How Big Can A Law Firm Become?

How big can a law firm get? If you’re already the biggest in the world, then the question is how much bigger?

Dentons are planning to emulate the model successfully employed by the Big Four accounting firms, by continuing it is growth strategy that has, according to global CEO Elliott Portnoy, “no logical end”.

Dentons is the biggest law firm in the world by lawyer numbers and has made its merger agreement with McKenna Long & Aldridge following its merger earlier in the year with Chinese law firm Dacheng.

The world’s largest law firm aims to get bigger as it seeks to replicate the Big Four accounting firm model.

Dentons’ global chief executive officer, Elliott Portnoy, told the Wall Street Journal that “there is no logical end” to how big the firm might become. “We’re going to be driven by our strategy,” he said.

Dentons’ global chairman, Joseph Andrew, tells the Wall Street Journal that the law firm hopes to disprove he idea that conflicts are the inevitable consequence of growth. A law firm that seeks more types of work–including routine and low-margin work–won’t be saddled with conflicts, Andrew and Portnoy say.

Some observers have questioned whether growing larger will aid the firms’ partners or clients, the story says. But the world’s second largest law firm, Baker & McKenzie, says in a statement that Dentons’ mergers are proof that the legal market “is becoming more truly global.”

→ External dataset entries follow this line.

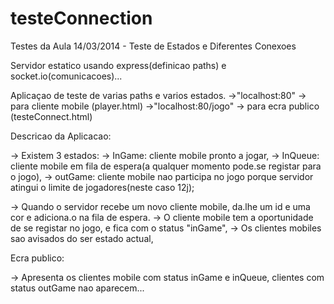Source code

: testeConnection
===============

Testes da Aula 14/03/2014 - Teste de Estados e Diferentes Conexoes

Servidor estatico usando express(definicao paths) e socket.io(comunicacoes)...

Aplicaçao de teste de varias paths e varios estados.
  ->"localhost:80" -> para cliente mobile (player.html)
  ->"localhost:80/jogo" -> para ecra publico (testeConnect.html)
  
Descricao da Aplicacao:

  -> Existem 3 estados:
      -> InGame: cliente mobile pronto a jogar,
      -> InQueue: cliente mobile em fila de espera(a qualquer momento pode.se registar para o jogo),
      -> outGame: cliente mobile nao participa no jogo porque servidor atingui o limite de jogadores(neste caso 12j);
      
  -> Quando o servidor recebe um novo cliente mobile, da.lhe um id e uma cor e adiciona.o na fila de espera.
  -> O cliente mobile tem a oportunidade de se registar no jogo, e fica com o status "inGame",
  -> Os clientes mobiles sao avisados do ser estado actual,
  
  Ecra publico:
  
  -> Apresenta os clientes mobile com status inGame e inQueue, clientes com status outGame nao aparecem... 
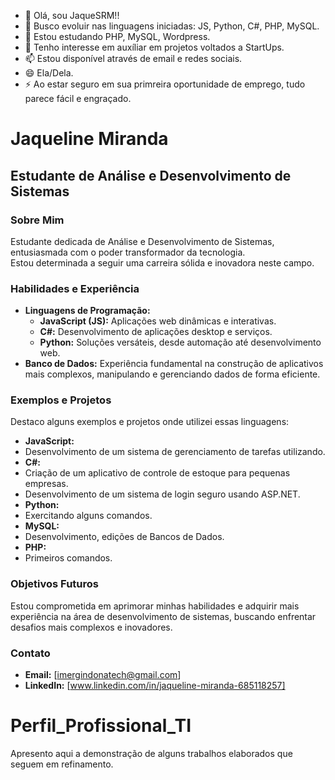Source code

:- 👋 Olá, sou JaqueSRM!!
- 👀 Busco evoluir nas linguagens iniciadas: JS, Python, C#, PHP, MySQL.
- 🌱 Estou estudando PHP, MySQL, Wordpress.
- 💞️ Tenho interesse em auxíliar em projetos voltados a StartUps.
- 📫 Estou disponível através de email e redes sociais.
- 😄 Ela/Dela.
- ⚡ Ao estar seguro em sua primreira oportunidade de emprego, tudo parece fácil e engraçado.

# Jaqueline Miranda
## Estudante de Análise e Desenvolvimento de Sistemas


### Sobre Mim
Estudante dedicada de Análise e Desenvolvimento de Sistemas, entusiasmada com o poder transformador da tecnologia. <br>Estou determinada a seguir uma carreira sólida e inovadora neste campo.


### Habilidades e Experiência
- **Linguagens de Programação:**
  - **JavaScript (JS):** Aplicações web dinâmicas e interativas.
  - **C#:** Desenvolvimento de aplicações desktop e serviços.
  - **Python:** Soluções versáteis, desde automação até desenvolvimento web.
- **Banco de Dados:** Experiência fundamental na construção de aplicativos mais complexos, manipulando e gerenciando dados de forma eficiente.


### Exemplos e Projetos
Destaco alguns exemplos e projetos onde utilizei essas linguagens:
- **JavaScript:**
- Desenvolvimento de um sistema de gerenciamento de tarefas utilizando.
- **C#:**
- Criação de um aplicativo de controle de estoque para pequenas empresas.
- Desenvolvimento de um sistema de login seguro usando ASP.NET.
- **Python:**
- Exercitando alguns comandos.
- **MySQL:**
- Desenvolvimento, edições de Bancos de Dados.
- **PHP:**
- Primeiros comandos.
### Objetivos Futuros
Estou comprometida em aprimorar minhas habilidades e adquirir mais experiência na área de desenvolvimento de sistemas, buscando enfrentar desafios mais complexos e inovadores.

### Contato
- **Email:** [imergindonatech@gmail.com]
- **LinkedIn:** [www.linkedin.com/in/jaqueline-miranda-685118257]
# Perfil_Profissional_TI
Apresento aqui a demonstração de alguns trabalhos elaborados que seguem em refinamento.

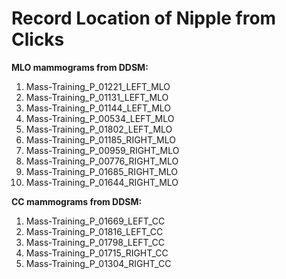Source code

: # Record Location of Nipple from Clicks

**MLO mammograms from DDSM:**

1. Mass-Training_P_01221_LEFT_MLO
1. Mass-Training_P_01131_LEFT_MLO
1. Mass-Training_P_01144_LEFT_MLO
1. Mass-Training_P_00534_LEFT_MLO
1. Mass-Training_P_01802_LEFT_MLO
1. Mass-Training_P_01185_RIGHT_MLO
1. Mass-Training_P_00959_RIGHT_MLO
1. Mass-Training_P_00776_RIGHT_MLO
1. Mass-Training_P_01685_RIGHT_MLO
1. Mass-Training_P_01644_RIGHT_MLO

**CC mammograms from DDSM:**

1. Mass-Training_P_01669_LEFT_CC
1. Mass-Training_P_01816_LEFT_CC
1. Mass-Training_P_01798_LEFT_CC
1. Mass-Training_P_01715_RIGHT_CC
1. Mass-Training_P_01304_RIGHT_CC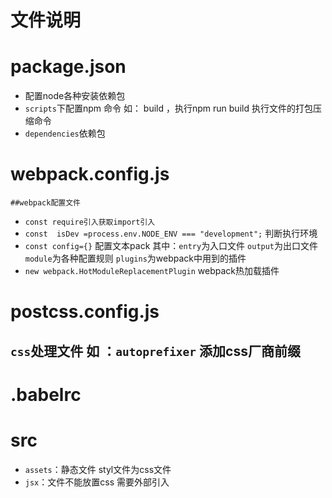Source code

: 文件说明
==========

# package.json #

*    配置node各种安装依赖包
*    `scripts`下配置npm 命令 如： build ，执行npm run build  执行文件的打包压缩命令
*    `dependencies`依赖包

# webpack.config.js #

`##webpack配置文件`
*    `const require引入获取import引入`
*    `const  isDev =process.env.NODE_ENV === "development";` 判断执行环境
*    `const config={}` 配置文本pack  其中：`entry`为入口文件 `output`为出口文件 `module`为各种配置规则 `plugins`为webpack中用到的插件
*    `new webpack.HotModuleReplacementPlugin` webpack热加载插件

# postcss.config.js #

## `css`处理文件 如 ：`autoprefixer` 添加css厂商前缀

# .babelrc #


# src #
*    `assets`：静态文件  styl文件为css文件
*    `jsx`：文件不能放置css 需要外部引入
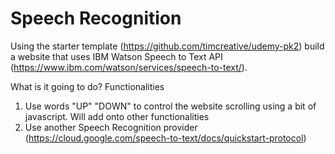 # Speech Recognition
Using the starter template (https://github.com/timcreative/udemy-pk2) build a website that uses IBM Watson Speech to Text API (https://www.ibm.com/watson/services/speech-to-text/). 


What is it going to do? 
Functionalities
1. Use words "UP" "DOWN" to control the website scrolling using a bit of javascript.
Will add onto other functionalities 
2. Use another Speech Recognition provider (https://cloud.google.com/speech-to-text/docs/quickstart-protocol)
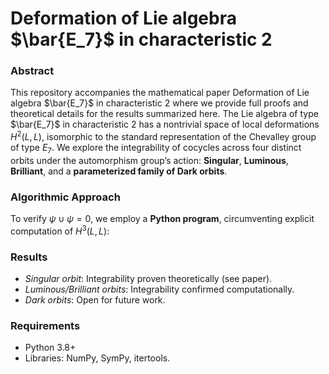 # Deformation of Lie algebra $\bar{E_7}$ in characteristic 2
### Abstract
This repository accompanies the mathematical paper Deformation of Lie algebra $\bar{E_7}$ in characteristic 2 where we provide full proofs and theoretical details for the results summarized here. The Lie algebra of type $\bar{E_7}$ in characteristic 2 has a nontrivial space of local deformations $H^2(L,L)$, isomorphic to the standard representation of the Chevalley group of type $E_7$. We explore the integrability of cocycles across four distinct orbits under the automorphism group’s action: **Singular**, **Luminous**, **Brilliant**, and a **parameterized family of Dark orbits**.
​
### Algorithmic Approach
To verify $\psi \cup \psi=0$, we employ a **Python program**, circumventing explicit computation of $H^{3}(L,L)$:

### Results
- *Singular orbit*: Integrability proven theoretically (see paper).
- *Luminous/Brilliant orbits*:  Integrability confirmed computationally.
- *Dark orbits*: Open for future work.
### Requirements
- Python 3.8+
- Libraries: NumPy, SymPy, itertools.
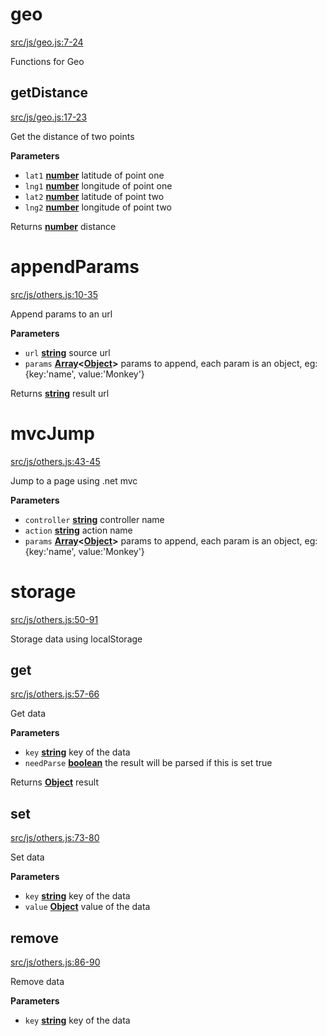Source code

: # geo

[src/js/geo.js:7-24](https://github.com/Monkey-Run/monkey-run.js/blob/9c6318ddddb9eb58d1b15eae54203b80cc17d531/src/js/geo.js#L7-L24 "Source code on GitHub")

Functions for Geo

## getDistance

[src/js/geo.js:17-23](https://github.com/Monkey-Run/monkey-run.js/blob/9c6318ddddb9eb58d1b15eae54203b80cc17d531/src/js/geo.js#L17-L23 "Source code on GitHub")

Get the distance of two points

**Parameters**

-   `lat1` **[number](https://developer.mozilla.org/en-US/docs/Web/JavaScript/Reference/Global_Objects/Number)** latitude of point one
-   `lng1` **[number](https://developer.mozilla.org/en-US/docs/Web/JavaScript/Reference/Global_Objects/Number)** longitude of point one
-   `lat2` **[number](https://developer.mozilla.org/en-US/docs/Web/JavaScript/Reference/Global_Objects/Number)** latitude of point two
-   `lng2` **[number](https://developer.mozilla.org/en-US/docs/Web/JavaScript/Reference/Global_Objects/Number)** longitude of point two

Returns **[number](https://developer.mozilla.org/en-US/docs/Web/JavaScript/Reference/Global_Objects/Number)** distance

# appendParams

[src/js/others.js:10-35](https://github.com/Monkey-Run/monkey-run.js/blob/9c6318ddddb9eb58d1b15eae54203b80cc17d531/src/js/others.js#L10-L35 "Source code on GitHub")

Append params to an url

**Parameters**

-   `url` **[string](https://developer.mozilla.org/en-US/docs/Web/JavaScript/Reference/Global_Objects/String)** source url
-   `params` **[Array](https://developer.mozilla.org/en-US/docs/Web/JavaScript/Reference/Global_Objects/Array)&lt;[Object](https://developer.mozilla.org/en-US/docs/Web/JavaScript/Reference/Global_Objects/Object)>** params to append, each param is an object, eg: {key:'name', value:'Monkey'}

Returns **[string](https://developer.mozilla.org/en-US/docs/Web/JavaScript/Reference/Global_Objects/String)** result url

# mvcJump

[src/js/others.js:43-45](https://github.com/Monkey-Run/monkey-run.js/blob/9c6318ddddb9eb58d1b15eae54203b80cc17d531/src/js/others.js#L43-L45 "Source code on GitHub")

Jump to a page using .net mvc

**Parameters**

-   `controller` **[string](https://developer.mozilla.org/en-US/docs/Web/JavaScript/Reference/Global_Objects/String)** controller name
-   `action` **[string](https://developer.mozilla.org/en-US/docs/Web/JavaScript/Reference/Global_Objects/String)** action name
-   `params` **[Array](https://developer.mozilla.org/en-US/docs/Web/JavaScript/Reference/Global_Objects/Array)&lt;[Object](https://developer.mozilla.org/en-US/docs/Web/JavaScript/Reference/Global_Objects/Object)>** params to append, each param is an object, eg: {key:'name', value:'Monkey'}

# storage

[src/js/others.js:50-91](https://github.com/Monkey-Run/monkey-run.js/blob/9c6318ddddb9eb58d1b15eae54203b80cc17d531/src/js/others.js#L50-L91 "Source code on GitHub")

Storage data using localStorage

## get

[src/js/others.js:57-66](https://github.com/Monkey-Run/monkey-run.js/blob/9c6318ddddb9eb58d1b15eae54203b80cc17d531/src/js/others.js#L57-L66 "Source code on GitHub")

Get data

**Parameters**

-   `key` **[string](https://developer.mozilla.org/en-US/docs/Web/JavaScript/Reference/Global_Objects/String)** key of the data
-   `needParse` **[boolean](https://developer.mozilla.org/en-US/docs/Web/JavaScript/Reference/Global_Objects/Boolean)** the result will be parsed if this is set true

Returns **[Object](https://developer.mozilla.org/en-US/docs/Web/JavaScript/Reference/Global_Objects/Object)** result

## set

[src/js/others.js:73-80](https://github.com/Monkey-Run/monkey-run.js/blob/9c6318ddddb9eb58d1b15eae54203b80cc17d531/src/js/others.js#L73-L80 "Source code on GitHub")

Set data

**Parameters**

-   `key` **[string](https://developer.mozilla.org/en-US/docs/Web/JavaScript/Reference/Global_Objects/String)** key of the data
-   `value` **[Object](https://developer.mozilla.org/en-US/docs/Web/JavaScript/Reference/Global_Objects/Object)** value of the data

## remove

[src/js/others.js:86-90](https://github.com/Monkey-Run/monkey-run.js/blob/9c6318ddddb9eb58d1b15eae54203b80cc17d531/src/js/others.js#L86-L90 "Source code on GitHub")

Remove data

**Parameters**

-   `key` **[string](https://developer.mozilla.org/en-US/docs/Web/JavaScript/Reference/Global_Objects/String)** key of the data
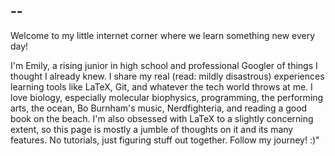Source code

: --
--
Welcome to my little internet corner where we learn something new every day!

I'm Emily, a rising junior in high school and professional Googler of things I thought I already knew. I share my real (read: mildly disastrous) experiences learning tools like LaTeX, Git, and whatever the tech world throws at me. I love biology, especially molecular biophysics, programming, the performing arts, the ocean, Bo Burnham's music, Nerdfighteria, and reading a good book on the beach. I'm also obsessed with LaTeX to a slightly concerning extent, so this page is mostly a jumble of thoughts on it and its many features. No tutorials, just figuring stuff out together. Follow my journey! :)"
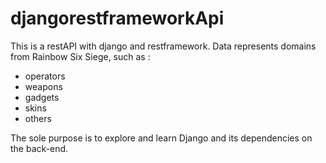 # djangorestframeworkApi
This is a restAPI with django and restframework.
Data represents domains from Rainbow Six Siege, such as : 
- operators
- weapons
- gadgets
- skins 
- others

The sole purpose is to explore and learn Django and its dependencies on the back-end.
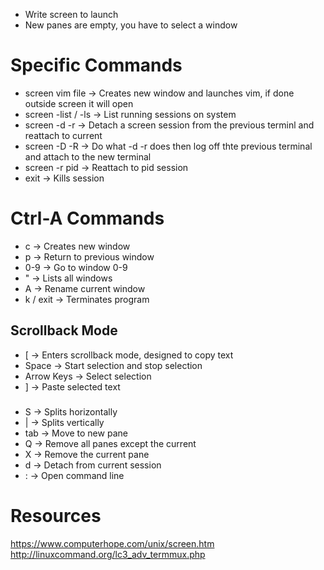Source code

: - Write screen to launch
- New panes are empty, you have to select a window

# Specific Commands
- screen vim file -> Creates new window and launches vim, if done outside screen it will open 
- screen -list / -ls -> List running sessions on system
- screen -d -r -> Detach a screen session from the previous terminl and reattach to current
- screen -D -R -> Do what -d -r does then log off thte previous terminal and attach to the new terminal
- screen -r pid -> Reattach to pid session
- exit -> Kills session

# Ctrl-A Commands
- c -> Creates new window
- p -> Return to previous window
- 0-9 -> Go to window 0-9
- \" -> Lists all windows
- A -> Rename current window
- k / exit -> Terminates program

## Scrollback Mode
- \[ -> Enters scrollback mode, designed to copy text
- Space -> Start selection and stop selection
- Arrow Keys -> Select selection
- \] -> Paste selected text

###
- S -> Splits horizontally
- | -> Splits vertically
- tab -> Move to new pane
- Q -> Remove all panes except the current
- X -> Remove the current pane
- d -> Detach from current session
- : -> Open command line

# Resources
https://www.computerhope.com/unix/screen.htm
http://linuxcommand.org/lc3_adv_termmux.php
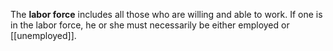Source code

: The **labor force** includes all those who are willing and able to work. If one is in the labor force, he or she must necessarily be either employed or [[unemployed]]. 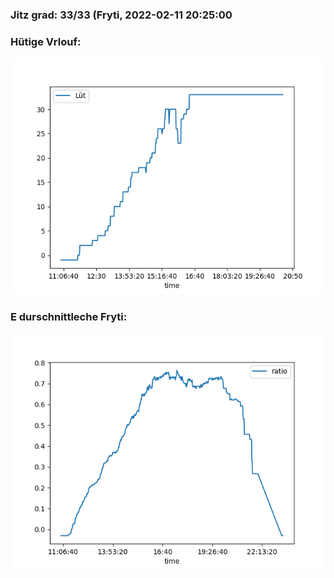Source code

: ### Jitz grad: 33/33 (Fryti, 2022-02-11 20:25:00

### Hütige Vrlouf:
![Graph](Today.png)

### E durschnittleche Fryti:
![Graph](Fryti.png)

And legal consultant Peter Zeughauser told the Wall Street Journal Dentons’ expansion could offer a hint of the future. “I think we’re going to see a 10,000-lawyer law firm within five years,” he told the Wall Street.

The legal market is becoming increasingly segmented. While revenue at large, corporate law firms rose by close to 5% last year, a small group of elite law firms—many of which have benefited from the recent boom in mergers-and-acquisitions work—is outpacing the rest.

Unlike many of these elite firms, Dentons is positioning itself to do more routine, low-margin work for clients in addition to so-called bet-the-company matters, say Messrs. Portnoy and Andrew.

That includes representing individuals in areas like trust and estate work and entrepreneurs facing small-business issues. In January, it absorbed a six-lawyer New York firm focused on work for tech startups and venture-backed companies.